Affiliated Organizations
  • 2016 Recipient, European Citizen’s Prize
  • Cypriot Educator & Unionist
  • Peace Activist

What are contexts and issues that you work on? How are you using peace education to address these issues? What keeps you going?

Peace education in Cyprus, to my understanding, is based on the idea of integrating Cyprus and bringing Greek Cypriots and Turkish Cypriots (who are culturally similar yet have been detached due to education which has been provided to the communities on the basis of ethnicity) closer. The "divide and conquer" principle of imperialism has led to ethnic conflicts and divisions in various regions during the 20th century. We continue to see such conflicts in Israel/Palestine, Kashmir, Afghanistan, Burma and many other contexts. There is also an acceleration in conflicts based on religious beliefs and sects besides ethnic divisions.

In Cyprus, we experience a division which is dominated by ethnic differences and nationalism while religion has not been one of the primary reasons for conflict.
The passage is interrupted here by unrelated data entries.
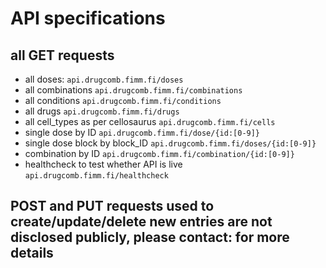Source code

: # API specifications
## all GET requests
* all doses: `api.drugcomb.fimm.fi/doses`
* all combinations `api.drugcomb.fimm.fi/combinations`
* all conditions `api.drugcomb.fimm.fi/conditions`
* all drugs `api.drugcomb.fimm.fi/drugs`
* all cell_types as per cellosaurus `api.drugcomb.fimm.fi/cells`
* single dose by ID `api.drugcomb.fimm.fi/dose/{id:[0-9]}`
* single dose block by block_ID `api.drugcomb.fimm.fi/doses/{id:[0-9]}`
* combination by ID `api.drugcomb.fimm.fi/combination/{id:[0-9]}`
* healthcheck to test whether API is live `api.drugcomb.fimm.fi/healthcheck`

## POST and PUT requests used to create/update/delete new entries are not disclosed publicly, please contact: for more details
The educational systems are mainly responsible for this division. The issue began with teachers who arrived in Cyprus from Turkey and Greece at the start of the 1900's. With nationalism, racism and chauvinism entering official teaching, divisions which later developed into physical conflicts, started in minds. During the period in which ethnic division was not the case in Cyprus, people showcased great examples of working and living together and a big part of people’s lives was based on collaboration. The most significant thing is to break down these barriers in people’s minds and eradicate discriminatory elements through peace education.

What has been your most meaningful or noteworthy moment in your peace education career?
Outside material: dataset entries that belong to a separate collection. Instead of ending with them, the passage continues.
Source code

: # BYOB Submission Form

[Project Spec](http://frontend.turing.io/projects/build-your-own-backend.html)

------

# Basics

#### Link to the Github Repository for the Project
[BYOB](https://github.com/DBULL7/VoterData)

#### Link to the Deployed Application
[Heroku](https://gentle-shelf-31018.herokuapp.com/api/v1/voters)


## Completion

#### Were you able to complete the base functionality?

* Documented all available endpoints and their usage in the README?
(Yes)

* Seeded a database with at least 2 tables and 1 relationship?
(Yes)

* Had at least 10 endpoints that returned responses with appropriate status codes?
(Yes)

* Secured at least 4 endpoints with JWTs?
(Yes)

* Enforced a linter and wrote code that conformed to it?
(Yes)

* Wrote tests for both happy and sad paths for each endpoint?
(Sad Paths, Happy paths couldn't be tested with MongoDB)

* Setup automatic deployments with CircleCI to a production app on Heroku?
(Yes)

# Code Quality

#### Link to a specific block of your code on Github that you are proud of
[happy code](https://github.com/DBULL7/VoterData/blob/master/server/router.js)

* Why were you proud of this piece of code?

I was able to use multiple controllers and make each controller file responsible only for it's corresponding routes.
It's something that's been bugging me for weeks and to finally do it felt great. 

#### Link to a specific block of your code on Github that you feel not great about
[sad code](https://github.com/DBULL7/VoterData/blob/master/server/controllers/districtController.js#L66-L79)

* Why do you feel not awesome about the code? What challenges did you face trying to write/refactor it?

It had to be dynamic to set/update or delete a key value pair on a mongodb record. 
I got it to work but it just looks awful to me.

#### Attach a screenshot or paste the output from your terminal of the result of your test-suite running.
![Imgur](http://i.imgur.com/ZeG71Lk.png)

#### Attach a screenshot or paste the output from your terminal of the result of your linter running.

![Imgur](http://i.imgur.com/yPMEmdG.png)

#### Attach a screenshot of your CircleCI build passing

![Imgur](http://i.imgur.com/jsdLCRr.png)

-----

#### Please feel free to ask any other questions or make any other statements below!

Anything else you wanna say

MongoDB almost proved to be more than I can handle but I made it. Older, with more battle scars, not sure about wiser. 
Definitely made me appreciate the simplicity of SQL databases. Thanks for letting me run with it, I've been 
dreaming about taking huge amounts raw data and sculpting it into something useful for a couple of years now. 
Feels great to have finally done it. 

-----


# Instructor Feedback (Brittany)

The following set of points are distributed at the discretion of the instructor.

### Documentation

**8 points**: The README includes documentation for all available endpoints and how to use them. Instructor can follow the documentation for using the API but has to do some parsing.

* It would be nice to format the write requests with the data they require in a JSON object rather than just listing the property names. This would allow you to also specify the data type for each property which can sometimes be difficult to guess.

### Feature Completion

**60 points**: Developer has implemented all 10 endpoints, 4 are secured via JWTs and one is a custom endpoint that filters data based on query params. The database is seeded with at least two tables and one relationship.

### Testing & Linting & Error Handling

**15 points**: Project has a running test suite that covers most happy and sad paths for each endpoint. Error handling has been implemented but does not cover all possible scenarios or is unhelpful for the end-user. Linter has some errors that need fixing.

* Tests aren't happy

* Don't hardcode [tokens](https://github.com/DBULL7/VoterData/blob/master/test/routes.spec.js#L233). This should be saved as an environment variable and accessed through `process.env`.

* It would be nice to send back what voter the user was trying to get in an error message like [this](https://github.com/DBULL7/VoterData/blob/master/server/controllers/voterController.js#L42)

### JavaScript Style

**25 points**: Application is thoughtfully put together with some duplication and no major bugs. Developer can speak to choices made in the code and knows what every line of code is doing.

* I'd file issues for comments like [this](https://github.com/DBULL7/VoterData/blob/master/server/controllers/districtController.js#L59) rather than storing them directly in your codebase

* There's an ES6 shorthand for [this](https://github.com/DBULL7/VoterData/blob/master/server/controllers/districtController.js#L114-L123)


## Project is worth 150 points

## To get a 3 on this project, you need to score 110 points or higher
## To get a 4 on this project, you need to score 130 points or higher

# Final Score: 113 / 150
My hope and motivation for peace is increased by the dedication and love for peace of teachers across the divide who are willing to cross the boundaries in their own minds. This perception was reinforced through my work as a peace activist and unionist. One of the most striking moments in this work has been the establishment and continuation of the collaboration between the teacher trade unions of both the Turkish Cypriot and the Greek Cypriot community under the umbrella of ETUCE, the European Trade Union Committee for Education. The co-organization of events and the interaction with both like-minded teachers and unionists, but also people who think differently than I do, have definitely been great lessons for me as a Cypriot educator who wishes to see peace education being mainstreamed despite interventions by nationalists and elites in both sides. As recognition of my work in this field, I received the European Citizen’s Prize in 2016.

How and why did you start working in peace education?

I have always believed that peace is a virtue. I am the son of a family who was victimized by the 1963 and 1974 intercommunal conflicts, and had to migrate twice. I got to experience the pain of war and the issues of immigration very closely. I learned about divisions, militarism, nationalism and racism by experiencing them. I know that Cyprus is too small to be divided, yet big enough for the two communities. My belief and determined stance which began as a student, continued throughout my teaching and unionist years with the vision of peace in Cyprus and the unification of our island. I will continue until we reach a unified, peaceful and independent Cyprus in which human rights are respected.